# Problem:
Look through the entries below for the string "their", and copy each line where it is found.

# Information given:
------------

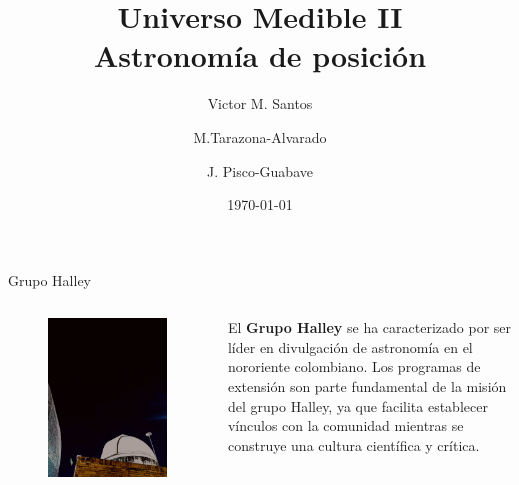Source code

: \documentclass{beamer}
\title[Universo Medible II] 
{Universo Medible II \\ Astronomía de posición}
\author[Victor M. Santos] 
{Victor M. Santos \inst{} \and M.Tarazona-Alvarado \inst{} \and J. Pisco-Guabave \inst{}} %
\institute[]{
\inst{}Grupo Halley, Escuela de Física, Universidad Industrial de Santander, Bucaramanga, Colombia.}
\date{\today}
\begin{document}


\begin{frame}{Grupo Halley}
\titlepage %
\end{frame}


\begin{frame}
 \begin{columns}
  \begin{figure}
   \centering
   \includegraphics[scale=0.15]{Imagenes/Halley}
  \end{figure}
 \small
 \justify
  El \textbf{Grupo Halley} se ha caracterizado por ser líder en divulgación de astronomía en el nororiente colombiano. Los programas de extensión son parte fundamental de la misión del grupo Halley, ya que facilita establecer vínculos con la comunidad mientras se construye una cultura científica y crítica.
 \end{columns}
\end{frame}
\end{document}
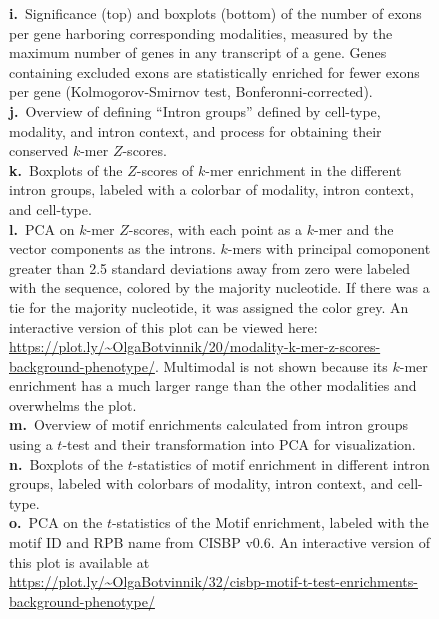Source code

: \begin{figure}[h]
{\textbf{i.}~Significance (top) and boxplots (bottom) of the number of exons per gene harboring corresponding modalities, measured by the maximum number of genes in any transcript of a gene. Genes containing excluded exons are statistically enriched for fewer exons per gene (Kolmogorov-Smirnov test, Bonferonni-corrected).\\
\textbf{j.}~Overview of defining ``Intron groups'' defined by cell-type, modality, and intron context, and process for obtaining their conserved $k$-mer $Z$-scores.\\
\textbf{k.}~Boxplots of the $Z$-scores of $k$-mer enrichment in the different intron groups, labeled with a colorbar of modality, intron context, and cell-type.\\
\textbf{l.}~PCA on $k$-mer $Z$-scores, with each point as a $k$-mer and the vector components as the introns. $k$-mers with principal comoponent greater than 2.5 standard deviations away from zero were labeled with the sequence, colored by the majority nucleotide. If there was a tie for the majority nucleotide, it was assigned the color grey. An interactive version of this plot can be viewed here: \url{https://plot.ly/~OlgaBotvinnik/20/modality-k-mer-z-scores-background-phenotype/}. Multimodal is not shown because its $k$-mer enrichment has a much larger range than the other modalities and overwhelms the plot.\\
\textbf{m.}~Overview of motif enrichments calculated from intron groups using a $t$-test and their transformation into PCA for visualization.\\
\textbf{n.}~Boxplots of the $t$-statistics of motif enrichment in different intron groups, labeled with colorbars of modality, intron context, and cell-type.\\
\textbf{o.}~PCA on the $t$-statistics of the Motif enrichment, labeled with the motif ID and RPB name from CISBP v0.6. An interactive version of this plot is available at\\\url{https://plot.ly/~OlgaBotvinnik/32/cisbp-motif-t-test-enrichments-background-phenotype/}
}
\label{fig:supp_modality_features}

\end{figure}
\clearpage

------------

# Response:
\textbf{j.}~Overview of defining ``Intron groups'' defined by cell-type, modality, and intron context, and process for obtaining their conserved $k$-mer $Z$-scores.\\
\textbf{m.}~Overview of motif enrichments calculated from intron groups using a $t$-test and their transformation into PCA for visualization.\\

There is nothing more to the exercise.